Абарчук наклонился, чтобы лучше видеть лицо товарища, потом снова оглянулся на прикрытого покойника:
– Давно он?
– Часа два назад умер, санитары его не тревожат пока, ждут врача, это лучше, а то положат другого, живой говорить не даст.
– Это верно, – сказал Абарчук и не задал вопросы, страстно интересующие его: «Ну как, ты с Бубновым проходил или по делу Сокольникова? А срок какой у тебя? Ты был во Владимирском или Суздальском политизоляторе? Особое совещание или военная коллегия? Ты подписал на себя?»
Он оглянулся на прикрытое тело, спросил:
– А кто он, отчего умер?
– Умер от лагеря, раскулаченный. Звал какую-то Настю, все хотел уходить куда-то…

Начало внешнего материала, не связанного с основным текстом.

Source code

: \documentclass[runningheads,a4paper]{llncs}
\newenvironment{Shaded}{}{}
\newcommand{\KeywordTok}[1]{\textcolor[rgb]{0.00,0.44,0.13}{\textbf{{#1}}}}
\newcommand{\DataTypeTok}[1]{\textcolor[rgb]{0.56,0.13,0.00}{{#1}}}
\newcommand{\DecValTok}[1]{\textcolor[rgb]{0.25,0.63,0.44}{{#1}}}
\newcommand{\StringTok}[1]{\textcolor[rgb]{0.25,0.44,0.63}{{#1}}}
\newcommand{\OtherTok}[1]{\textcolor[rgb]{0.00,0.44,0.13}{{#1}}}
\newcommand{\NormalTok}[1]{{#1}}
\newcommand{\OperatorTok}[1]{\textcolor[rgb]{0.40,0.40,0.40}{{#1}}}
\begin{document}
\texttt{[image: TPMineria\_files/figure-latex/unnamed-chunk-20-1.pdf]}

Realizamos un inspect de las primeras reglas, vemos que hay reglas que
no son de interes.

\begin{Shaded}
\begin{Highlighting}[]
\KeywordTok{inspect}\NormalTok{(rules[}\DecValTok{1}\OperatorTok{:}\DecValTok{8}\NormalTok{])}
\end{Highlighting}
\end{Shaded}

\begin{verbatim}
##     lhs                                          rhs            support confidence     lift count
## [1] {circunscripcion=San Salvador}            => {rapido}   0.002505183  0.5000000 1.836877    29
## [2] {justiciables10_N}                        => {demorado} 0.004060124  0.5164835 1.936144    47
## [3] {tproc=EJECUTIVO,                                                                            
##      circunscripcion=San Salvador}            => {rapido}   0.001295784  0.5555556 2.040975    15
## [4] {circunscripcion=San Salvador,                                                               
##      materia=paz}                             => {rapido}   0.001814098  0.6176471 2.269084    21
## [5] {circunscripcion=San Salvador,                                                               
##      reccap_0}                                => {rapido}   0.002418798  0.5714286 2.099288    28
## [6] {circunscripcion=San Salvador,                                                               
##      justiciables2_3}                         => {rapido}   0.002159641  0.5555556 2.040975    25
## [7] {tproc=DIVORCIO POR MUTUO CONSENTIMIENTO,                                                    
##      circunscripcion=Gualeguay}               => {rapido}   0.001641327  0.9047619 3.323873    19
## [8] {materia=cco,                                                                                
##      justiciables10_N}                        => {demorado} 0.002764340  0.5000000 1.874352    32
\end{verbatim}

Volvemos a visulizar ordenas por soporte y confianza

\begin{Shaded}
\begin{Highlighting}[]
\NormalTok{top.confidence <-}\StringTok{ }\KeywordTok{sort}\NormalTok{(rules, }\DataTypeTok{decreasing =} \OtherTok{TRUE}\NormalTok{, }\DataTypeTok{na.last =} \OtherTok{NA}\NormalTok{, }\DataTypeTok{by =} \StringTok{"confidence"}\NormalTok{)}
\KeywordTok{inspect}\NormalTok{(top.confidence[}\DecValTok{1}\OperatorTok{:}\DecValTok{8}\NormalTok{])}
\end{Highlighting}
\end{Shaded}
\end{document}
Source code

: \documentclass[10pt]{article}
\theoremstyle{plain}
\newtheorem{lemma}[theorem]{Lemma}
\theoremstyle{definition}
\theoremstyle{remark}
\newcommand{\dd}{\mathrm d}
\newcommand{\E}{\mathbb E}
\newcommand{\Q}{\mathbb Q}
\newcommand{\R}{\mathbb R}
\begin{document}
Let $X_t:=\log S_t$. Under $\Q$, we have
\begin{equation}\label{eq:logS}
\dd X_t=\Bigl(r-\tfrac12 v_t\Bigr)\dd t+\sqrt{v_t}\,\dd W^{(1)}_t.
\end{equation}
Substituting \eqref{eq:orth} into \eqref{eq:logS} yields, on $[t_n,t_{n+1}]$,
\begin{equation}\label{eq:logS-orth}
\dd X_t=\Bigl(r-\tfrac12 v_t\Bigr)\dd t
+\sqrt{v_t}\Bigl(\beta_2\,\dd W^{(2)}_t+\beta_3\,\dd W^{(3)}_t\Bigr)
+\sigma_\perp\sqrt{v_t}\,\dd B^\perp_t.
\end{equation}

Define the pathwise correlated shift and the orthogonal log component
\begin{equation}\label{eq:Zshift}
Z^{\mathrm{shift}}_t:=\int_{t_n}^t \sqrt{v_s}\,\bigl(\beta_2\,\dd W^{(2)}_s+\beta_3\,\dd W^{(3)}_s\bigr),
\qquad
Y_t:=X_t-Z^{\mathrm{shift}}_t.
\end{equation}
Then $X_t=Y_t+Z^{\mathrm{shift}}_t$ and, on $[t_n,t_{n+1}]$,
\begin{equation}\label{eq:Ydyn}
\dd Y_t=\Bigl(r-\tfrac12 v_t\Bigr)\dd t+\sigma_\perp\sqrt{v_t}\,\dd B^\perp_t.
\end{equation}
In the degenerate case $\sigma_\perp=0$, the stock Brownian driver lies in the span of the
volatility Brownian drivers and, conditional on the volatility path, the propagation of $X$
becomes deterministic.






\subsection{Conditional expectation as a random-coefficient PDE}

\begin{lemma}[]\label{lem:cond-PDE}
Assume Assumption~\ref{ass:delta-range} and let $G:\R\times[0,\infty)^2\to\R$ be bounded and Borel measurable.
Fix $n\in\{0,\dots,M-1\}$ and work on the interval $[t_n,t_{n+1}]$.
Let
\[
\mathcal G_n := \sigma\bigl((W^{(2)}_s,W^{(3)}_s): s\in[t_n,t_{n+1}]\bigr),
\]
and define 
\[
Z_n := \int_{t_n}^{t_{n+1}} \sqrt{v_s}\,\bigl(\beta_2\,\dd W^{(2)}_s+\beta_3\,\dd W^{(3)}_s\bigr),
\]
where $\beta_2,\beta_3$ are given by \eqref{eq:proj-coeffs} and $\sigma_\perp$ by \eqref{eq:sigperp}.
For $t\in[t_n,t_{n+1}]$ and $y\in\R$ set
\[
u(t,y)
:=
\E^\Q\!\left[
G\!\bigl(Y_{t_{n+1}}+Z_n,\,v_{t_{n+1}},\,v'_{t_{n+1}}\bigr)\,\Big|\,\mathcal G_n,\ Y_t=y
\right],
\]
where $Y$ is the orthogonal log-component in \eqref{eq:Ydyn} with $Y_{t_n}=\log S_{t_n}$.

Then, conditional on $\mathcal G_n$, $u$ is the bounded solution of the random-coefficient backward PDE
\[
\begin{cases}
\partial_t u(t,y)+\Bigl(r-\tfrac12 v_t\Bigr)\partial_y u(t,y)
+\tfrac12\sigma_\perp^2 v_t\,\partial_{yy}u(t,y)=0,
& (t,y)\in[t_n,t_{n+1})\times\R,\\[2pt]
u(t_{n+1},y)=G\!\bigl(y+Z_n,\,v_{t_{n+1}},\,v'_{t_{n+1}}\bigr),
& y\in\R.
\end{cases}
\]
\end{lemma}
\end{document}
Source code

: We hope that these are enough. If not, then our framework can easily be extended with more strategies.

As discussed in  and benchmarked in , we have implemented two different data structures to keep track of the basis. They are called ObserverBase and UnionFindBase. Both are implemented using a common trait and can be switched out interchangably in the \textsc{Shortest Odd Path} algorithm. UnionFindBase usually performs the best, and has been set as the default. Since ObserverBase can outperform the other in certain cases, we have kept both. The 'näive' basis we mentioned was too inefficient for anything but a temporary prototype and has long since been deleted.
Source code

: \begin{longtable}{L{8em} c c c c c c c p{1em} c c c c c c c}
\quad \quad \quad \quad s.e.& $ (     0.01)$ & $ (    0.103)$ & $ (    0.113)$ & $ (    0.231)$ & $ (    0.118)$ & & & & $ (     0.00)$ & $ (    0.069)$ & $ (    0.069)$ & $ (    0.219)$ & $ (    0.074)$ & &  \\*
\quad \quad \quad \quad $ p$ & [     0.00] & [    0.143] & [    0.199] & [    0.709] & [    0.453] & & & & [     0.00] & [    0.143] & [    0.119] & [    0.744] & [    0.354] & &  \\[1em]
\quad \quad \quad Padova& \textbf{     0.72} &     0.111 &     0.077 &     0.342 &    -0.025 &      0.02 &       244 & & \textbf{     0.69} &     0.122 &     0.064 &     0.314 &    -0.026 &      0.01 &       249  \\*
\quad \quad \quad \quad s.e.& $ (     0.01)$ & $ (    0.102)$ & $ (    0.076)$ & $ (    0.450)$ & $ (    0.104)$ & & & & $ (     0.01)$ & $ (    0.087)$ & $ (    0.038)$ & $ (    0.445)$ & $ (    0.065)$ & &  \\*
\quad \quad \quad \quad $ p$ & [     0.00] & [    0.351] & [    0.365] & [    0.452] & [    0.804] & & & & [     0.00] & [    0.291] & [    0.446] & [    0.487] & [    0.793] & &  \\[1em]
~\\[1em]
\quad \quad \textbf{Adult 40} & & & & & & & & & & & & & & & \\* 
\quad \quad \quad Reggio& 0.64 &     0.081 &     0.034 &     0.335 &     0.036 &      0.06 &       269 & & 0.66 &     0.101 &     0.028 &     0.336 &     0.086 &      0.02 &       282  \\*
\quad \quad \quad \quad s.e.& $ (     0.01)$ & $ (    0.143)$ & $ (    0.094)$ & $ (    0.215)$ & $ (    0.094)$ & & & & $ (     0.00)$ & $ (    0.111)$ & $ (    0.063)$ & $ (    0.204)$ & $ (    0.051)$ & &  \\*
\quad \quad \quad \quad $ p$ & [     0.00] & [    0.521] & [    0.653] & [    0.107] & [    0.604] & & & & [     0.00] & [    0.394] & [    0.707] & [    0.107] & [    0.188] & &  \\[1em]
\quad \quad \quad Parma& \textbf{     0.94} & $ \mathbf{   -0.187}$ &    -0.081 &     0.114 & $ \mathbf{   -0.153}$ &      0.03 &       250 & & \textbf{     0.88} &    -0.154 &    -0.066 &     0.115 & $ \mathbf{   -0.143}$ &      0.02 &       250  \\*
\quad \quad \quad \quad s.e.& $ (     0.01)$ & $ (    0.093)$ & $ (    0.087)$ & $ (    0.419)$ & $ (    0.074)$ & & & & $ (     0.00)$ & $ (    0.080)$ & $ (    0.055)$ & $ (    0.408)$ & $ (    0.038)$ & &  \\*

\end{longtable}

Абарчук постепенно различил в полумраке лицо Магара. Он не узнал бы его, какое уж там не изменился – умирающий старик!
Чувствуя спиной прикосновение твердой, согнутой в локте руки покойника, ощущая на себе взгляд Магара, он подумал: «Тоже, наверно, считает: в жизни б не узнал».
А Магар сказал:
– Я только сейчас понял, – он все бубнил что-то вроде: би… би… би… би… а это он просил: «Пить, пить», кружка рядом, хоть бы выполнил его последнюю волю.
– Видишь, мертвый тоже вмешивается.
– А это понятно, – сказал Магар, и Абарчук услышал знакомую, всегда волновавшую его интонацию: так обычно Магар начинал серьезный разговор. – Ведь говорим о нем, а разговор о себе.
– Нет, нет! – Абарчук, поймав горячую ладонь Магара, сжал ее, обнял его за плечи, затрясся от беззвучного рыдания, задохнулся.
– Спасибо тебе, – бормотал он, – спасибо тебе, спасибо, товарищ, друг.
Они молчали, оба тяжело дыша. Их дыхание смешивалось в одно, и Абарчуку казалось, что не только дыхание их слилось.
Магар заговорил первый.
– Слушай, – сказал он, – слушай, друг, я тебя так в последний раз называю.
– Брось ты, ты будешь жить! – сказал Абарчук.
Магар сел на постели.
– Как пытки не хочу, но должен сказать. И ты слушай, – сказал он покойнику, – это тебя касается, твоей Насти. Это мой последний революционный долг, и я его выполню! Ты, товарищ Абарчук, особая натура. Да и встретились мы когда-то в особое время, – мне кажется, наше лучшее время. Вот я скажу тебе… Мы ошиблись. Наша ошибка вот к чему привела – видишь… мы с тобой должны просить прощения у него. Дай-ка мне закурить. Да какое уж там каяться. Сего не искупить никаким покаянием. Это я хотел сказать тебе. Раз. Теперь – два. Мы не понимали свободы. Мы раздавили ее. И Маркс не оценил ее: она основа, смысл, базис под базисом. Без свободы нет пролетарской революции. Вот два, и слушай – три. Мы проходим через лагерь, тайгу, но вера наша сильней всего. Не сила это – слабость, самосохранение. Там, за проволокой, самосохранение велит людям меняться, иначе они погибнут, попадут в лагерь, – и коммунисты создали кумира, погоны надели, мундиры, исповедуют национализм, на рабочий класс подняли руку, надо будет, дойдут до черносотенства… А здесь, в лагере, тот же инстинкт им велит не меняться – если не хочешь покрыться деревян-бушлатом, то не меняйся в лагерные десятилетия, в этом спасение… Две стороны медной монетки…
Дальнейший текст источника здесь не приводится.